A water bombers flies through smoke from a wildfire in the Rural Municipality of Piney on the weekend.

Manitoba has imposed backcountry travel restrictions across the eastern part of the province as wildfires continue to burn and a dozen people were forced from their homes in the village of Badger.

Premier Greg Selinger and Conservation Minister Gord Mackintosh traveled to the fire zone southeast of Steinbach to the Rural Municipality of Stuartburn Monday afternoon as the province deployed more firefighters and equipment to the wildfires.

There are two large 5,000 hectare fires burning northeast of the community of Carrick and southeast of Woodridge and Vita, officials said.

Two water bombers from Quebec were to join six Manitoba water bombers, six bulldozers, two helicopters and about 60 firefighters in the battle to quell the wildfires. More firefighters were also being called in, while the cause of the fires remains unknown.

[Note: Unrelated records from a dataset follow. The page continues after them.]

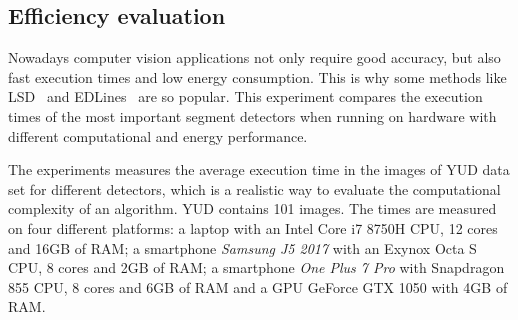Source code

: \documentclass[preprint,12pt]{elsarticle}
\begin{document}
\subsection{Efficiency evaluation}
\label{sec:experiment-times}

Nowadays computer vision applications not only require good accuracy, but also fast execution times and low energy consumption. This is why some methods like LSD~\cite{grompone2010lsd} and EDLines~\cite{akinlar2011edlines} are so popular. This experiment compares the execution times of the most important segment detectors when running on hardware with different computational and energy performance.

The experiments measures the average execution time in the images of YUD data set for different detectors, which is a realistic way to evaluate the computational complexity of an algorithm.
YUD contains 101  images. The times are measured on four different platforms: a laptop with an Intel Core i7 8750H CPU, 12 cores and 16GB of RAM; a smartphone \textit{Samsung J5 2017} with an Exynox Octa S CPU, 8 cores and 2GB of RAM; a smartphone \textit{One Plus 7 Pro} with Snapdragon 855 CPU, 8 cores and 6GB of RAM and a GPU GeForce GTX 1050 with 4GB of RAM. 
\end{document}
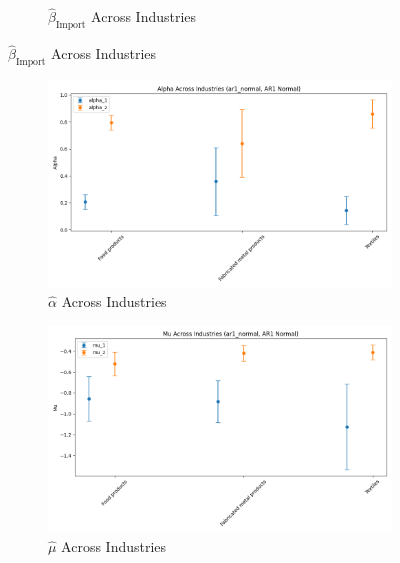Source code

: \documentclass{article}
\begin{document}
\begin{figure}[ht!]
\begin{subfigure}[t]{0.32\textwidth}
        \caption{$\hat{\beta}_{\text{Import}}$ Across Industries}
    \end{subfigure}
\end{figure}


\begin{figure}[ht!]
    \centering 
    \caption{AR(1) Normal Model Across Industries}
    \begin{subfigure}[t]{0.32\textwidth}
        \centering
        \includegraphics[width=\textwidth]{figure/ar1_normal_alpha_across_industries.png}
        \caption{$\hat\alpha$ Across Industries}
    \end{subfigure}
    \begin{subfigure}[t]{0.32\textwidth}
        \centering
        \includegraphics[width=\textwidth]{figure/ar1_normal_mu_across_industries.png}
        \caption{$\hat\mu$ Across Industries}
    \end{subfigure}
    \begin{subfigure}[t]{0.32\textwidth}
        \centering

\end{subfigure}
\end{figure}
\end{document}
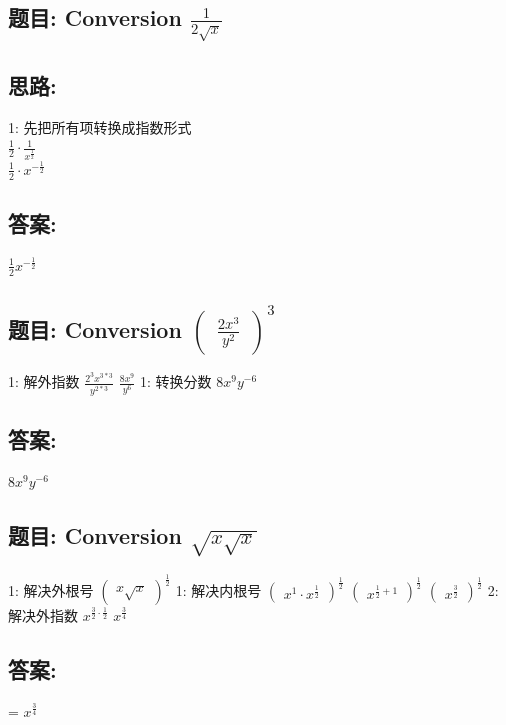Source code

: \documentclass[12pt]{article}
\begin{document}
\subsection*{题目: Conversion  $\frac{1}{2\sqrt{x}}$}
\subsection*{思路:}
1: 先把所有项转换成指数形式 \\
$\frac{1}{2} \cdot \frac{1}{x^{\frac{1}{2}}}$ \\
$\frac{1}{2} \cdot x^{-\frac{1}{2}}$ \\

\subsection*{答案:}
$\frac{1}{2}x^{-\frac{1}{2}}$

\subsection*{题目: Conversion  $\begin{pmatrix}\frac{2x^{3}}{y^{2}}\end{pmatrix}^{3}$}
1: 解外指数
$\frac{2^{3}x^{3*3}}{y^{2*3}}$
$\frac{8x^{9}}{y^{6}}$
1: 转换分数
$8x^{9}y^{-6}$
\subsection*{答案:}
$8x^{9}y^{-6}$

\subsection*{题目: Conversion  $\sqrt{x\sqrt{x}}$}
1: 解决外根号
 $\begin{pmatrix}
 x\sqrt{x}
\end{pmatrix}^{\frac{1}{2}}$
1: 解决内根号
 $\begin{pmatrix}
 x^{1} \cdot x^{\frac{1}{2}}
\end{pmatrix}^{\frac{1}{2}}$
 $\begin{pmatrix}
 x^{\frac{1}{2} + 1}
\end{pmatrix}^{\frac{1}{2}}$
 $\begin{pmatrix}
 x^{\frac{3}{2}}
\end{pmatrix}^{\frac{1}{2}}$
2: 解决外指数
 $x^{\frac{3}{2} \cdot \frac{1}{2}}$
 $x^{\frac{3}{4}}$

\subsection*{答案:}
= $x^{\frac{3}{4}}$
\end{document}
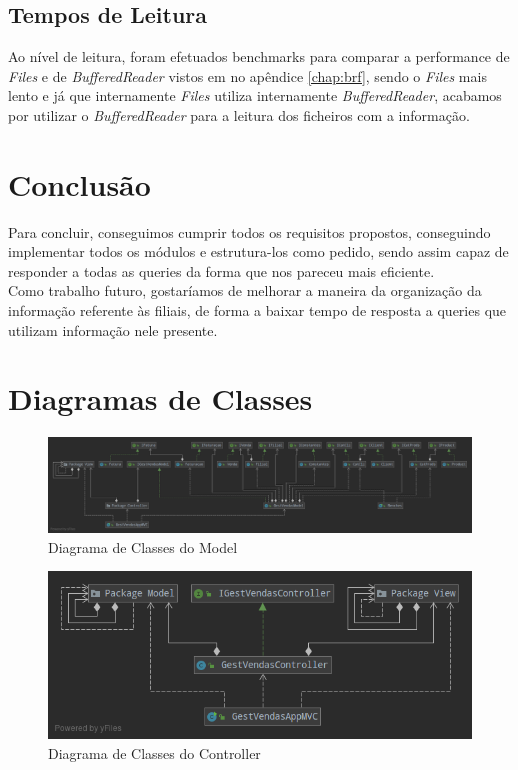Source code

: \documentclass[a4paper]{report}
\begin{document}
\section{Tempos de Leitura}
Ao nível de leitura, foram efetuados benchmarks para comparar a performance de
\textit{Files} e de \textit{BufferedReader} vistos em no apêndice \ref{chap:brf}, sendo o
\textit{Files} mais lento e já que internamente \textit{Files} utiliza internamente
\textit{BufferedReader}, acabamos por utilizar o \textit{BufferedReader} para a leitura
dos ficheiros com a informação.

\chapter{Conclusão}

Para concluir, conseguimos cumprir todos os requisitos propostos, conseguindo implementar
todos os módulos e estrutura-los como pedido, sendo assim capaz de responder a todas as 
queries da forma que nos pareceu mais eficiente.\\
Como trabalho futuro, gostaríamos de melhorar a maneira da organização da informação 
referente às filiais, de forma a baixar tempo de resposta a queries que utilizam informação
nele presente.

\appendix

\chapter{Diagramas de Classes}
\begin{figure}[H]
    \begin{center}
        \includegraphics[width=1\textwidth]{modelGraph.png}\par
        \caption{Diagrama de Classes do Model}
    \end{center}
\end{figure}

\begin{figure}[H]
    \begin{center}
        \includegraphics[width=1\textwidth]{viewGraph.png}\par
        \caption{Diagrama de Classes do Controller}
    \end{center}
\end{figure}
\end{document}
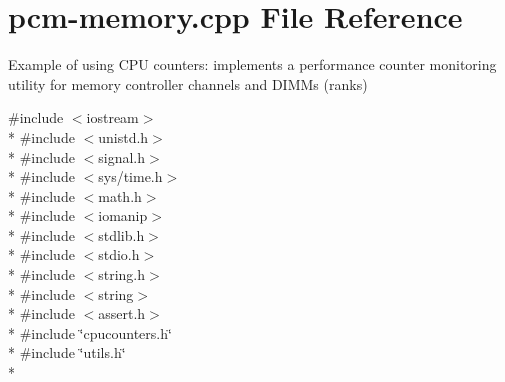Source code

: \section{pcm-\/memory.cpp File Reference}
\label{pcm-memory_8cpp}


Example of using C\+PU counters\+: implements a performance counter monitoring utility for memory controller channels and D\+I\+M\+Ms (ranks)  


{\ttfamily \#include $<$iostream$>$}\\*
{\ttfamily \#include $<$unistd.\+h$>$}\\*
{\ttfamily \#include $<$signal.\+h$>$}\\*
{\ttfamily \#include $<$sys/time.\+h$>$}\\*
{\ttfamily \#include $<$math.\+h$>$}\\*
{\ttfamily \#include $<$iomanip$>$}\\*
{\ttfamily \#include $<$stdlib.\+h$>$}\\*
{\ttfamily \#include $<$stdio.\+h$>$}\\*
{\ttfamily \#include $<$string.\+h$>$}\\*
{\ttfamily \#include $<$string$>$}\\*
{\ttfamily \#include $<$assert.\+h$>$}\\*
{\ttfamily \#include \char`\"{}cpucounters.\+h\char`\"{}}\\*
{\ttfamily \#include \char`\"{}utils.\+h\char`\"{}}\\*
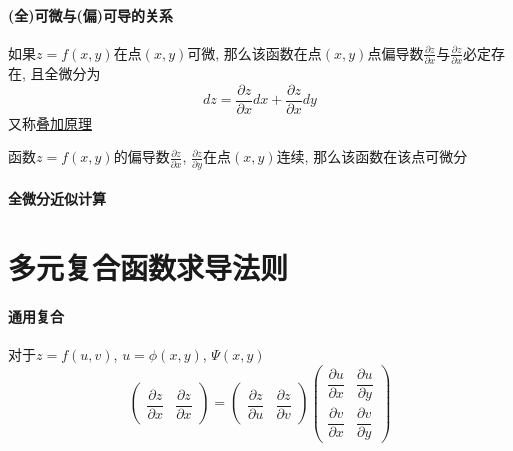 \documentclass[main.tex]{subfiles}
\begin{document}
\paragraph{(全)可微与(偏)可导的关系}
\begin{mthm*}[可微一定可导]
如果$z = f(x, y)$在点$(x, y)$可微, 那么该函数在点$(x, y)$点偏导数$\frac{\partial z}{\partial x}$与$\frac{\partial z}{\partial x}$必定存在,
且全微分为
\begin{equation}
    dz = \frac{\partial z}{\partial x} dx + \frac{\partial z}{\partial x} dy \tag{全微分}
\end{equation}
又称\underline{叠加原理}
\end{mthm*}
\begin{mthm*}[可导不一定可微]
    函数$z = f(x, y)$的偏导数$\frac{\partial z}{\partial x}$, $\frac{\partial z}{\partial y}$在点$(x, y)$连续, 那么该函数在该点可微分
\end{mthm*}
\begin{figure}[ht]
    \centering
\end{figure}
\paragraph{全微分近似计算}
\section{多元复合函数求导法则}
\paragraph{通用复合} 对于$z = f(u, v)$, $u = \phi (x, y)$, $\Psi (x, y)$
\begin{equation}
\begin{pmatrix}
    \dfrac{\partial z}{\partial x} & \dfrac{\partial z}{\partial x}
\end{pmatrix}
=
\begin{pmatrix}
    \dfrac{\partial z}{\partial u} & \dfrac{\partial z}{\partial v}
\end{pmatrix}
\begin{pmatrix}
    \dfrac{\partial u}{\partial x} & \dfrac{\partial u}{\partial y} \\[8pt]
    \dfrac{\partial v}{\partial x} & \dfrac{\partial v}{\partial y}
\end{pmatrix}
\tag{多元复合函数通用求导法则}
\label{多元复合函数通用求导法则}
\end{equation}
\end{document}

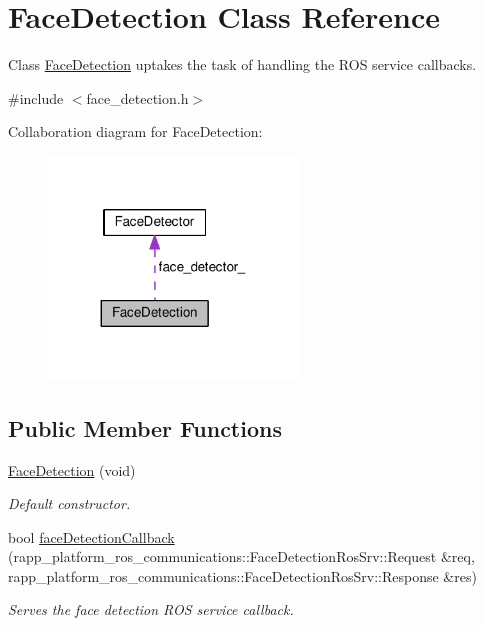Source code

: \hypertarget{classFaceDetection}{\section{Face\-Detection Class Reference}
\label{classFaceDetection}
}


Class \hyperlink{classFaceDetection}{Face\-Detection} uptakes the task of handling the R\-O\-S service callbacks.  




{\ttfamily \#include $<$face\-\_\-detection.\-h$>$}



Collaboration diagram for Face\-Detection\-:
\nopagebreak
\begin{figure}[H]
\begin{center}
\leavevmode
\includegraphics[width=188pt]{classFaceDetection__coll__graph}
\end{center}
\end{figure}
\subsection*{Public Member Functions}
\begin{DoxyCompactItemize}
\item 
\hyperlink{classFaceDetection_ae047cd60fcdc6a2b0fbfd06410c38529}{Face\-Detection} (void)
\begin{DoxyCompactList}\small\item\em Default constructor. \end{DoxyCompactList}\item 
bool \hyperlink{classFaceDetection_a72f1e1890fcf06eae61016ad42506314}{face\-Detection\-Callback} (rapp\-\_\-platform\-\_\-ros\-\_\-communications\-::\-Face\-Detection\-Ros\-Srv\-::\-Request \&req, rapp\-\_\-platform\-\_\-ros\-\_\-communications\-::\-Face\-Detection\-Ros\-Srv\-::\-Response \&res)
\begin{DoxyCompactList}\small\item\em Serves the face detection R\-O\-S service callback. \end{DoxyCompactList}\end{DoxyCompactItemize}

So far, the fires have forced about a dozen people out of their homes in the village of Badger and more than 20,000 hectares of land have been lost in the Rural Municipality of Piney, since the fires started on the weekend.

The municipality banned all off-road travel on Sunday and the province followed suit on Monday, banning all backcountry travel across much of the southeast. All-terrain vehicles can travel the area only with permits in an area that includes Northwest Angle and Sandilands Provincial Forests, Whiteshell and Nopiming Provincial Parks and most of the area between Lake Winnipeg and the Ontario boundary.

Municipal Reeve Duane Boutang of Piney says high winds and hot weather have made the fires difficult to control.

"Very, very windy. Very, very dry and with the type of trees we have out there, they burn quickly. It's devastating out there," he said.

"It would be nice if [the winds] shifted due west, so then it would push the fire east where there are no residents. If it comes in from the southeast, we're in trouble."

When Donna Stewart went to bed Sunday night, the fire was five kilometres away from her home. When she woke around 1:30 a.m. Monday, it was a kilometre away.

She and her husband are now at the Piney Community Centre with other evacuees.

Stewart says everyone is on edge.

"Very very concerned about our property and the area. I mean, this is our home," she said.

Badger is located about 120 kilometres southeast of Winnipeg.